(Data provided begins)

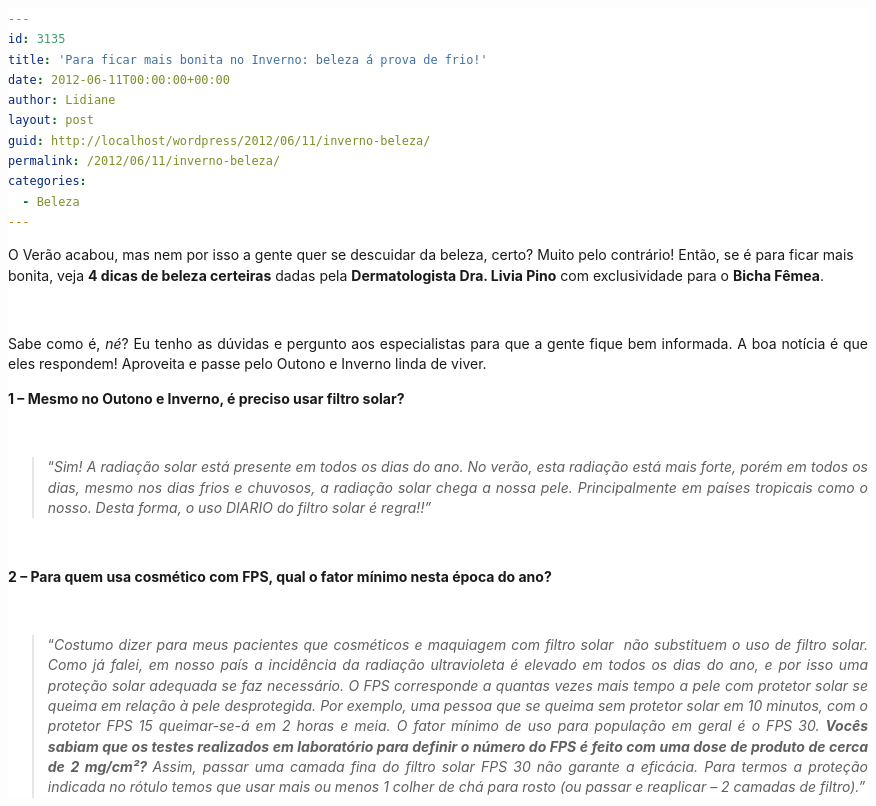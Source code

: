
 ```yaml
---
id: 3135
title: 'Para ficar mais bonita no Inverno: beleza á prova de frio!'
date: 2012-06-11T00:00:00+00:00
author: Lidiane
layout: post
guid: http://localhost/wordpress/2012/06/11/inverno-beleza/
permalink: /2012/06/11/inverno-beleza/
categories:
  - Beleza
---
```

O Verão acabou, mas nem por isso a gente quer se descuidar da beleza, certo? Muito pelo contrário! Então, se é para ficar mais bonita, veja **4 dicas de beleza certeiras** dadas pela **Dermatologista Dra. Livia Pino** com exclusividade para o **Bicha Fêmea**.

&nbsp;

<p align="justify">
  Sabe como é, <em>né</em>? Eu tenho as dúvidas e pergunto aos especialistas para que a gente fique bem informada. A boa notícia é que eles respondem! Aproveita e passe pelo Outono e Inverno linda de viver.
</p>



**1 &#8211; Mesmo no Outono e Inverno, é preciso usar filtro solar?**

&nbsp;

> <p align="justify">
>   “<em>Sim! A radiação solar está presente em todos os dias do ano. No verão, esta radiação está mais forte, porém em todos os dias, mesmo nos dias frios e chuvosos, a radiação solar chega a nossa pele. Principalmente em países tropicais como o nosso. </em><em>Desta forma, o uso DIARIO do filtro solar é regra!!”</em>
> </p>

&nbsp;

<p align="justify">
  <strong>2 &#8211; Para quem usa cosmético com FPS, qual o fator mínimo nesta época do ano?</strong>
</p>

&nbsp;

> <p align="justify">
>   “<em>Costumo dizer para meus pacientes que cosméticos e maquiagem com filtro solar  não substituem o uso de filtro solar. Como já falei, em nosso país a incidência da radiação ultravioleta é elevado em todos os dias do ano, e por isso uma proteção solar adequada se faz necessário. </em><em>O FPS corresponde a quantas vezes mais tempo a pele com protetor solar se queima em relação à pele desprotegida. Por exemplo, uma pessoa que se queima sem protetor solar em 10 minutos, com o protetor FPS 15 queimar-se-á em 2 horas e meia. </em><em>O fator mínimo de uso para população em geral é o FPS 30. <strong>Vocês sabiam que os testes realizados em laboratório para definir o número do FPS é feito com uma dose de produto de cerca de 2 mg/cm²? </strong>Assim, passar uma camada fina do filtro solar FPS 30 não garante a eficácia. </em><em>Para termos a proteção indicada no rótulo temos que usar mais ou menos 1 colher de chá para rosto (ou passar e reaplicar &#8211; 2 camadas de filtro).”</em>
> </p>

(Data provided ends)

■ Problem to solve: Print all entries exactly; skip the pictures.

■ Written response:
Source code

:
 ```yaml
---
id: 3135
title: 'Para ficar mais bonita no Inverno: beleza á prova de frio!'
date: 2012-06-11T00:00:00+00:00
author: Lidiane
layout: post
guid: http://localhost/wordpress/2012/06/11/inverno-beleza/
permalink: /2012/06/11/inverno-beleza/
categories:
  - Beleza
---
```

O Verão acabou, mas nem por isso a gente quer se descuidar da beleza, certo? Muito pelo contrário! Então, se é para ficar mais bonita, veja **4 dicas de beleza certeiras** dadas pela **Dermatologista Dra. Livia Pino** com exclusividade para o **Bicha Fêmea**.

&nbsp;

<p align="justify">
  Sabe como é, <em>né</em>? Eu tenho as dúvidas e pergunto aos especialistas para que a gente fique bem informada. A boa notícia é que eles respondem! Aproveita e passe pelo Outono e Inverno linda de viver.
</p>



**1 &#8211; Mesmo no Outono e Inverno, é preciso usar filtro solar?**

&nbsp;

> <p align="justify">
>   “<em>Sim! A radiação solar está presente em todos os dias do ano. No verão, esta radiação está mais forte, porém em todos os dias, mesmo nos dias frios e chuvosos, a radiação solar chega a nossa pele. Principalmente em países tropicais como o nosso. </em><em>Desta forma, o uso DIARIO do filtro solar é regra!!”</em>
> </p>

&nbsp;

<p align="justify">
  <strong>2 &#8211; Para quem usa cosmético com FPS, qual o fator mínimo nesta época do ano?</strong>
</p>

&nbsp;

> <p align="justify">
>   “<em>Costumo dizer para meus pacientes que cosméticos e maquiagem com filtro solar  não substituem o uso de filtro solar. Como já falei, em nosso país a incidência da radiação ultravioleta é elevado em todos os dias do ano, e por isso uma proteção solar adequada se faz necessário. </em><em>O FPS corresponde a quantas vezes mais tempo a pele com protetor solar se queima em relação à pele desprotegida. Por exemplo, uma pessoa que se queima sem protetor solar em 10 minutos, com o protetor FPS 15 queimar-se-á em 2 horas e meia. </em><em>O fator mínimo de uso para população em geral é o FPS 30. <strong>Vocês sabiam que os testes realizados em laboratório para definir o número do FPS é feito com uma dose de produto de cerca de 2 mg/cm²? </strong>Assim, passar uma camada fina do filtro solar FPS 30 não garante a eficácia. </em><em>Para termos a proteção indicada no rótulo temos que usar mais ou menos 1 colher de chá para rosto (ou passar e reaplicar &#8211; 2 camadas de filtro).”</em>
> </p>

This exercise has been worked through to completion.